== Task brief ==
Repeat exactly, and only, the lines of the entries below from the one with "## Working in Visual Studio with this Files" through the one with "# Update your", both ends included.

== Material for this exercise ==
»»

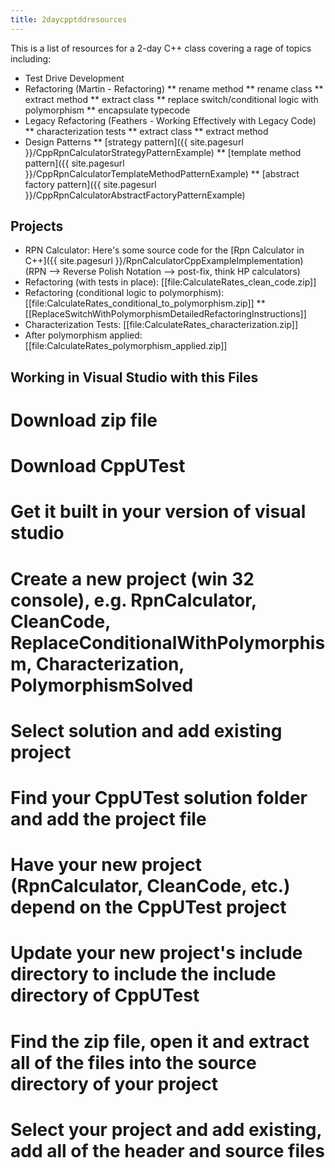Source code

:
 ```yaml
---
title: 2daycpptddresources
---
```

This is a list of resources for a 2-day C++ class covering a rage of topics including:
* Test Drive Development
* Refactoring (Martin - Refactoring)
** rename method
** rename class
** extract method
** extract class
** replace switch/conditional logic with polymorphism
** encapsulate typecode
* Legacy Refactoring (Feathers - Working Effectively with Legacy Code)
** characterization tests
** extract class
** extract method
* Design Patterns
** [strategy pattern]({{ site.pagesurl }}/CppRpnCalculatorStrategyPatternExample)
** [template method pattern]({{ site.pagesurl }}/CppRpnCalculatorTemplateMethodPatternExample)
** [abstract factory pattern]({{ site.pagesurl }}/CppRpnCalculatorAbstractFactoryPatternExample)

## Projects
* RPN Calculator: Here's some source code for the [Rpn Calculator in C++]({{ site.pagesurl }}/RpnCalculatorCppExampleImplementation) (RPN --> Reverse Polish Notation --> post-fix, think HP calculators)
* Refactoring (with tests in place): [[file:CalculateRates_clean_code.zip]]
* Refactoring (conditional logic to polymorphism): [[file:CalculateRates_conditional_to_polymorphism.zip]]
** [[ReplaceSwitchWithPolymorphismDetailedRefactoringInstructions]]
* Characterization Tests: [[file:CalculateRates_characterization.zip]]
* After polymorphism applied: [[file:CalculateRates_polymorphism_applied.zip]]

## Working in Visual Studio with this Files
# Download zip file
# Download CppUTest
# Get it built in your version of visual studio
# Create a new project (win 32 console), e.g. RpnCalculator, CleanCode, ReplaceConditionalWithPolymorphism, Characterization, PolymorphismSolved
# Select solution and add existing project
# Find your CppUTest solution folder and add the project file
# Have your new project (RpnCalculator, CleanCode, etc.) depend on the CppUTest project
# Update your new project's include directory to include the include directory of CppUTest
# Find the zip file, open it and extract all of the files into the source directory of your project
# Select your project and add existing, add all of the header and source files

««

== Solution ==
## Working in Visual Studio with this Files
# Download zip file
# Download CppUTest
# Get it built in your version of visual studio
# Create a new project (win 32 console), e.g. RpnCalculator, CleanCode, ReplaceConditionalWithPolymorphism, Characterization, PolymorphismSolved
# Select solution and add existing project
# Find your CppUTest solution folder and add the project file
# Have your new project (RpnCalculator, CleanCode, etc.) depend on the CppUTest project
# Update your new project's include directory to include the include directory of CppUTest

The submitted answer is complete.